── Input material ──

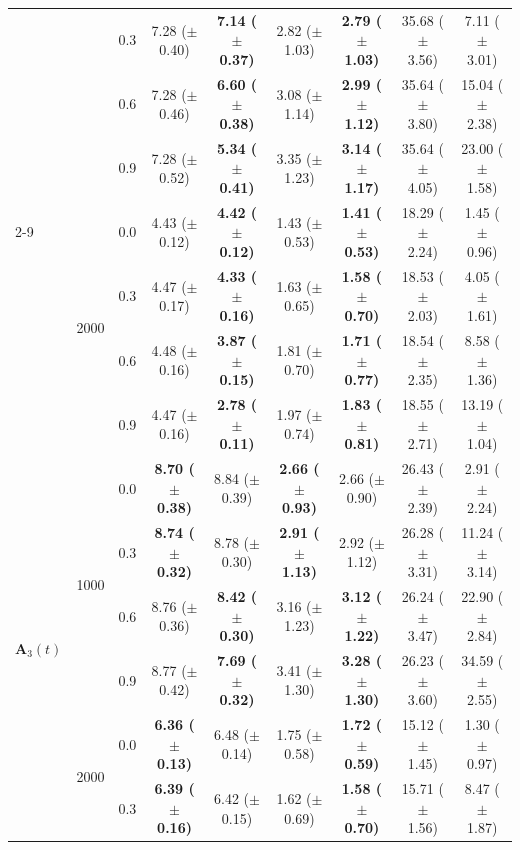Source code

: \begin{table}[htbp]
{\begin{tabular}{lll|cc|cc|cc}
 &  & 0.3 & 7.28 ($\pm$ 0.40) & \textbf{7.14 ($\pm$ 0.37)} & 2.82 ($\pm$ 1.03) & \textbf{2.79 ($\pm$ 1.03)} & 35.68 ($\pm$ 3.56) & 7.11 ($\pm$ 3.01) \\
 &  & 0.6 & 7.28 ($\pm$ 0.46) & \textbf{6.60 ($\pm$ 0.38)} & 3.08 ($\pm$ 1.14) & \textbf{2.99 ($\pm$ 1.12)} & 35.64 ($\pm$ 3.80) & 15.04 ($\pm$ 2.38) \\
 &  & 0.9 & 7.28 ($\pm$ 0.52) & \textbf{5.34 ($\pm$ 0.41)} & 3.35 ($\pm$ 1.23) & \textbf{3.14 ($\pm$ 1.17)} & 35.64 ($\pm$ 4.05) & 23.00 ($\pm$ 1.58) \\
\cline{2-9}
 & \multirow{4}{*}{2000} & 0.0 & 4.43 ($\pm$ 0.12) & \textbf{4.42 ($\pm$ 0.12)} & 1.43 ($\pm$ 0.53) & \textbf{1.41 ($\pm$ 0.53)} & 18.29 ($\pm$ 2.24) & 1.45 ($\pm$ 0.96) \\
 &  & 0.3 & 4.47 ($\pm$ 0.17) & \textbf{4.33 ($\pm$ 0.16)} & 1.63 ($\pm$ 0.65) & \textbf{1.58 ($\pm$ 0.70)} & 18.53 ($\pm$ 2.03) & 4.05 ($\pm$ 1.61) \\
 &  & 0.6 & 4.48 ($\pm$ 0.16) & \textbf{3.87 ($\pm$ 0.15)} & 1.81 ($\pm$ 0.70) & \textbf{1.71 ($\pm$ 0.77)} & 18.54 ($\pm$ 2.35) & 8.58 ($\pm$ 1.36) \\
 &  & 0.9 & 4.47 ($\pm$ 0.16) & \textbf{2.78 ($\pm$ 0.11)} & 1.97 ($\pm$ 0.74) & \textbf{1.83 ($\pm$ 0.81)} & 18.55 ($\pm$ 2.71) & 13.19 ($\pm$ 1.04) \\
\hline
\multirow{8}{*}{$\mathbf{A}_3(t)$} & \multirow{4}{*}{1000} & 0.0 & \textbf{8.70 ($\pm$ 0.38)} & 8.84 ($\pm$ 0.39) & \textbf{2.66 ($\pm$ 0.93)} & 2.66 ($\pm$ 0.90) & 26.43 ($\pm$ 2.39) & 2.91 ($\pm$ 2.24) \\
 &  & 0.3 & \textbf{8.74 ($\pm$ 0.32)} & 8.78 ($\pm$ 0.30) & \textbf{2.91 ($\pm$ 1.13)} & 2.92 ($\pm$ 1.12) & 26.28 ($\pm$ 3.31) & 11.24 ($\pm$ 3.14) \\
 &  & 0.6 & 8.76 ($\pm$ 0.36) & \textbf{8.42 ($\pm$ 0.30)} & 3.16 ($\pm$ 1.23) & \textbf{3.12 ($\pm$ 1.22)} & 26.24 ($\pm$ 3.47) & 22.90 ($\pm$ 2.84) \\
 &  & 0.9 & 8.77 ($\pm$ 0.42) & \textbf{7.69 ($\pm$ 0.32)} & 3.41 ($\pm$ 1.30) & \textbf{3.28 ($\pm$ 1.30)} & 26.23 ($\pm$ 3.60) & 34.59 ($\pm$ 2.55) \\
\cline{2-9}
 & \multirow{4}{*}{2000} & 0.0 & \textbf{6.36 ($\pm$ 0.13)} & 6.48 ($\pm$ 0.14) & 1.75 ($\pm$ 0.58) & \textbf{1.72 ($\pm$ 0.59)} & 15.12 ($\pm$ 1.45) & 1.30 ($\pm$ 0.97) \\
 &  & 0.3 & \textbf{6.39 ($\pm$ 0.16)} & 6.42 ($\pm$ 0.15) & 1.62 ($\pm$ 0.69) & \textbf{1.58 ($\pm$ 0.70)} & 15.71 ($\pm$ 1.56) & 8.47 ($\pm$ 1.87) \\

\end{tabular}}
\end{table}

───

• Task prompt
Set every entry down again word for word, but not the pictures.

• Result for this task
Source code

: \begin{table}[htbp]
{\begin{tabular}{lll|cc|cc|cc}
 &  & 0.3 & 7.28 ($\pm$ 0.40) & \textbf{7.14 ($\pm$ 0.37)} & 2.82 ($\pm$ 1.03) & \textbf{2.79 ($\pm$ 1.03)} & 35.68 ($\pm$ 3.56) & 7.11 ($\pm$ 3.01) \\
 &  & 0.6 & 7.28 ($\pm$ 0.46) & \textbf{6.60 ($\pm$ 0.38)} & 3.08 ($\pm$ 1.14) & \textbf{2.99 ($\pm$ 1.12)} & 35.64 ($\pm$ 3.80) & 15.04 ($\pm$ 2.38) \\
 &  & 0.9 & 7.28 ($\pm$ 0.52) & \textbf{5.34 ($\pm$ 0.41)} & 3.35 ($\pm$ 1.23) & \textbf{3.14 ($\pm$ 1.17)} & 35.64 ($\pm$ 4.05) & 23.00 ($\pm$ 1.58) \\
\cline{2-9}
 & \multirow{4}{*}{2000} & 0.0 & 4.43 ($\pm$ 0.12) & \textbf{4.42 ($\pm$ 0.12)} & 1.43 ($\pm$ 0.53) & \textbf{1.41 ($\pm$ 0.53)} & 18.29 ($\pm$ 2.24) & 1.45 ($\pm$ 0.96) \\
 &  & 0.3 & 4.47 ($\pm$ 0.17) & \textbf{4.33 ($\pm$ 0.16)} & 1.63 ($\pm$ 0.65) & \textbf{1.58 ($\pm$ 0.70)} & 18.53 ($\pm$ 2.03) & 4.05 ($\pm$ 1.61) \\
 &  & 0.6 & 4.48 ($\pm$ 0.16) & \textbf{3.87 ($\pm$ 0.15)} & 1.81 ($\pm$ 0.70) & \textbf{1.71 ($\pm$ 0.77)} & 18.54 ($\pm$ 2.35) & 8.58 ($\pm$ 1.36) \\
 &  & 0.9 & 4.47 ($\pm$ 0.16) & \textbf{2.78 ($\pm$ 0.11)} & 1.97 ($\pm$ 0.74) & \textbf{1.83 ($\pm$ 0.81)} & 18.55 ($\pm$ 2.71) & 13.19 ($\pm$ 1.04) \\
\hline
\multirow{8}{*}{$\mathbf{A}_3(t)$} & \multirow{4}{*}{1000} & 0.0 & \textbf{8.70 ($\pm$ 0.38)} & 8.84 ($\pm$ 0.39) & \textbf{2.66 ($\pm$ 0.93)} & 2.66 ($\pm$ 0.90) & 26.43 ($\pm$ 2.39) & 2.91 ($\pm$ 2.24) \\
 &  & 0.3 & \textbf{8.74 ($\pm$ 0.32)} & 8.78 ($\pm$ 0.30) & \textbf{2.91 ($\pm$ 1.13)} & 2.92 ($\pm$ 1.12) & 26.28 ($\pm$ 3.31) & 11.24 ($\pm$ 3.14) \\
 &  & 0.6 & 8.76 ($\pm$ 0.36) & \textbf{8.42 ($\pm$ 0.30)} & 3.16 ($\pm$ 1.23) & \textbf{3.12 ($\pm$ 1.22)} & 26.24 ($\pm$ 3.47) & 22.90 ($\pm$ 2.84) \\
 &  & 0.9 & 8.77 ($\pm$ 0.42) & \textbf{7.69 ($\pm$ 0.32)} & 3.41 ($\pm$ 1.30) & \textbf{3.28 ($\pm$ 1.30)} & 26.23 ($\pm$ 3.60) & 34.59 ($\pm$ 2.55) \\
\cline{2-9}
 & \multirow{4}{*}{2000} & 0.0 & \textbf{6.36 ($\pm$ 0.13)} & 6.48 ($\pm$ 0.14) & 1.75 ($\pm$ 0.58) & \textbf{1.72 ($\pm$ 0.59)} & 15.12 ($\pm$ 1.45) & 1.30 ($\pm$ 0.97) \\
 &  & 0.3 & \textbf{6.39 ($\pm$ 0.16)} & 6.42 ($\pm$ 0.15) & 1.62 ($\pm$ 0.69) & \textbf{1.58 ($\pm$ 0.70)} & 15.71 ($\pm$ 1.56) & 8.47 ($\pm$ 1.87) \\

\end{tabular}}
\end{table}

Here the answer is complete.